I don’t know if it is too late for me to start acting?

I truly believe that it is never too late to start acting. There are so many roles out there for different ages, sizes, cast types, you name it, you are needed somewhere. 

If your journey is starting in London theses would be things that I would and have personally done.  

I attempted drama school auditions and was only ever called in for second rounds then…nothing. So of to University I went, and I loved it. I used the time to travel, be a student and have fun. In my University time I studied, a lot. I wanted to know everything I could about any and all of the great practitioners that I could,  Jacques Lecoq, Aphra Behn, Caryl Churchill, Bertoit Brecht, Jerzy Grotowski, Sanford Meisner, Konstantin Stanislavski, the list goes on. Learn up, it’s so much fun to be able to refer to these practitioners in your own work. I still use many of them to this day. 

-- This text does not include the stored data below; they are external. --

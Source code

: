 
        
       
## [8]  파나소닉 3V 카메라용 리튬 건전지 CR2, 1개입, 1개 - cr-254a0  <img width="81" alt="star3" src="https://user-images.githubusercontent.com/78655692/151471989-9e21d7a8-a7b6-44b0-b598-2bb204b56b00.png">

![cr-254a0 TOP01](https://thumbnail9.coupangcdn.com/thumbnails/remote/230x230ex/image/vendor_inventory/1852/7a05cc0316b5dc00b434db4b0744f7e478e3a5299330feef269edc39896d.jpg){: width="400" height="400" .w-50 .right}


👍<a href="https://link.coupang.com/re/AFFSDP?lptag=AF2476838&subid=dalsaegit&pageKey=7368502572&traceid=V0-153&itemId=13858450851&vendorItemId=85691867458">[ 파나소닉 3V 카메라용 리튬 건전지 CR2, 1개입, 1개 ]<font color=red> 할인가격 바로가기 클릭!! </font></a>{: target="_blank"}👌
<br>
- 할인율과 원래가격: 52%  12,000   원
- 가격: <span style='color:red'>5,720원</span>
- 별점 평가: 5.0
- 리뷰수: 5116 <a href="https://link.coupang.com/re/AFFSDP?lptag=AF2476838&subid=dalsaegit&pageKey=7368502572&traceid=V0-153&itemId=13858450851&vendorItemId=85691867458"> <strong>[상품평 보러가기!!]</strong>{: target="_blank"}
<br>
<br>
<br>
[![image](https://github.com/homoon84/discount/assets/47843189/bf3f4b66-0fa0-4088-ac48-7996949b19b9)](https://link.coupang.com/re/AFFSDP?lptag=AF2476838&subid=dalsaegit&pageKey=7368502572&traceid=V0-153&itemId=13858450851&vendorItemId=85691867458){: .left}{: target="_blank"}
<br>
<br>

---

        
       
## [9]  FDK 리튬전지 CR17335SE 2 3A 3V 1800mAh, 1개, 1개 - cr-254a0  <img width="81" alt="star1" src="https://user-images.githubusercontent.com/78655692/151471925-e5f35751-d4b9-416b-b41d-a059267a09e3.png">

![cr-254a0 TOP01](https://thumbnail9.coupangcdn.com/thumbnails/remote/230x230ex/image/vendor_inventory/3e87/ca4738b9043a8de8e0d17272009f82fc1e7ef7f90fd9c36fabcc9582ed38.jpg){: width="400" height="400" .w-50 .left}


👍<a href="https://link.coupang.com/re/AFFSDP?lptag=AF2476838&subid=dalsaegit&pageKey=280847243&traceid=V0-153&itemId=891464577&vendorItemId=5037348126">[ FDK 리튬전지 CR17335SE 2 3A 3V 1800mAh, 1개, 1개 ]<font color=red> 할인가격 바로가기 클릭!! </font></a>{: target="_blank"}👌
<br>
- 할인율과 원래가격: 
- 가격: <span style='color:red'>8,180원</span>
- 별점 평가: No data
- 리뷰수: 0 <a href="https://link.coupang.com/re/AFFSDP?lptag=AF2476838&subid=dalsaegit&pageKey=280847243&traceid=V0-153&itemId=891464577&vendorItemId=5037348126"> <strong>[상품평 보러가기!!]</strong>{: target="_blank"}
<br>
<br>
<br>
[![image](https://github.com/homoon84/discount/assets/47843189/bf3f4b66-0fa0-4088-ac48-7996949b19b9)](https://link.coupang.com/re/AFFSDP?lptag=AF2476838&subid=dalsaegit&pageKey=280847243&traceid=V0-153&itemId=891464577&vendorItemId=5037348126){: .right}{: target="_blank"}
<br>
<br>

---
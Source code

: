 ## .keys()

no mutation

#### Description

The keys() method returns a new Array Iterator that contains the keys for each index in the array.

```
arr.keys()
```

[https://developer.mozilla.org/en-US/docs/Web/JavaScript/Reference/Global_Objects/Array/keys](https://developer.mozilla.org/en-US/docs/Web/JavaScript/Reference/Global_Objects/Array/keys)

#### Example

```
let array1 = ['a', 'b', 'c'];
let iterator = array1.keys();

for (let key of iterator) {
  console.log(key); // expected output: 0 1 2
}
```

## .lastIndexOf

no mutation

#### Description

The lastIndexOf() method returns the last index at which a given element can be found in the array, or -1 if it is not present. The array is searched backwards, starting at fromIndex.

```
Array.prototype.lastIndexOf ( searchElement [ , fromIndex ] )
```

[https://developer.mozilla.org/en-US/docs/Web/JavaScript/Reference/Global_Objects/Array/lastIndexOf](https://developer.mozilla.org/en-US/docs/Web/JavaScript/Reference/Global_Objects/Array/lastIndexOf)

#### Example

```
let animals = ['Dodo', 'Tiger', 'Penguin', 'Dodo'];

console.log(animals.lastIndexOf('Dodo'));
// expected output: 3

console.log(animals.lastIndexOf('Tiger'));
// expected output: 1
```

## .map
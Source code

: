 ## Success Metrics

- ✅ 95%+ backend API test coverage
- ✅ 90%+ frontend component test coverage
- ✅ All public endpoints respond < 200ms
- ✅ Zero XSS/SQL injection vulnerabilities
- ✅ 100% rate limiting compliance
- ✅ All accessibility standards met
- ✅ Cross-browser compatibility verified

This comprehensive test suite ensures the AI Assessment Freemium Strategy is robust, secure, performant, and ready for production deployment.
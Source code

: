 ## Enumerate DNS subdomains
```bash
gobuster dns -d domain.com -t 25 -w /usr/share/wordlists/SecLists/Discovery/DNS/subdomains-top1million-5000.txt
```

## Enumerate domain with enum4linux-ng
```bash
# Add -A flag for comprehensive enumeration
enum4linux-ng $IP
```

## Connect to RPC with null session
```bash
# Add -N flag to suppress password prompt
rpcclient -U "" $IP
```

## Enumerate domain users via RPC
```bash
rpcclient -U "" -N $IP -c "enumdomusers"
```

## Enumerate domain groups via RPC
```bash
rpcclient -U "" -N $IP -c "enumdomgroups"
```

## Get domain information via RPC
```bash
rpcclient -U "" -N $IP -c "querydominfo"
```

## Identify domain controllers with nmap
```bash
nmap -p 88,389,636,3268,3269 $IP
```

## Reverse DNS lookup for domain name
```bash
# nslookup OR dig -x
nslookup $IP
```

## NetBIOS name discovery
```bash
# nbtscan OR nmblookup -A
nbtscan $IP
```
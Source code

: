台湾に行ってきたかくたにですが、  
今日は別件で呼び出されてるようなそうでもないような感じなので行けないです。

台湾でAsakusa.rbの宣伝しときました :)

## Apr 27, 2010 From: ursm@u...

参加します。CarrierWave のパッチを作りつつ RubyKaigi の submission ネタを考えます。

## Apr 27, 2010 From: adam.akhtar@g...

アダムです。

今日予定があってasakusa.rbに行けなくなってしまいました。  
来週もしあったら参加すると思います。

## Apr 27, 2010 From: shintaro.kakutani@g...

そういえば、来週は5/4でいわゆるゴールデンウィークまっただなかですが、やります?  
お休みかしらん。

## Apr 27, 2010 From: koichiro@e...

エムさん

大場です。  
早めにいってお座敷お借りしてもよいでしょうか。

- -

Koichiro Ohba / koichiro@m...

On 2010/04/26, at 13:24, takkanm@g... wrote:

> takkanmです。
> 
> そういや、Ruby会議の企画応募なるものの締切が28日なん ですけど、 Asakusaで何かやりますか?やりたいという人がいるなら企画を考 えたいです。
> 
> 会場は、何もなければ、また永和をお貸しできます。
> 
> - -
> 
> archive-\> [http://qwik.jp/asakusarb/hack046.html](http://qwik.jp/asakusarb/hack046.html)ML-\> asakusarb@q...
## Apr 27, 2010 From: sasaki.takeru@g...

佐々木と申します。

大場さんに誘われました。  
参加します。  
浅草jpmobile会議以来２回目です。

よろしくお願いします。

I was in my third year of University when I enrolled on to a short course at The Central School of Speech and Drama (now The Royal Central School), and hands down it was one of the best acting course I have ever taken, even to this day. I had an incredible teacher and I just learnt so much in such a short amount of time and it really took me to another level. I ended up getting onto a Masters program at Central and even though I loved the MA program, the short course was still by far my favorite.  I still have my notebook from that course on my shelf close to my desk and I still use the technique I was taught to this day.  So even if drama school seems out of reach, a lot of them do short courses and they really are great.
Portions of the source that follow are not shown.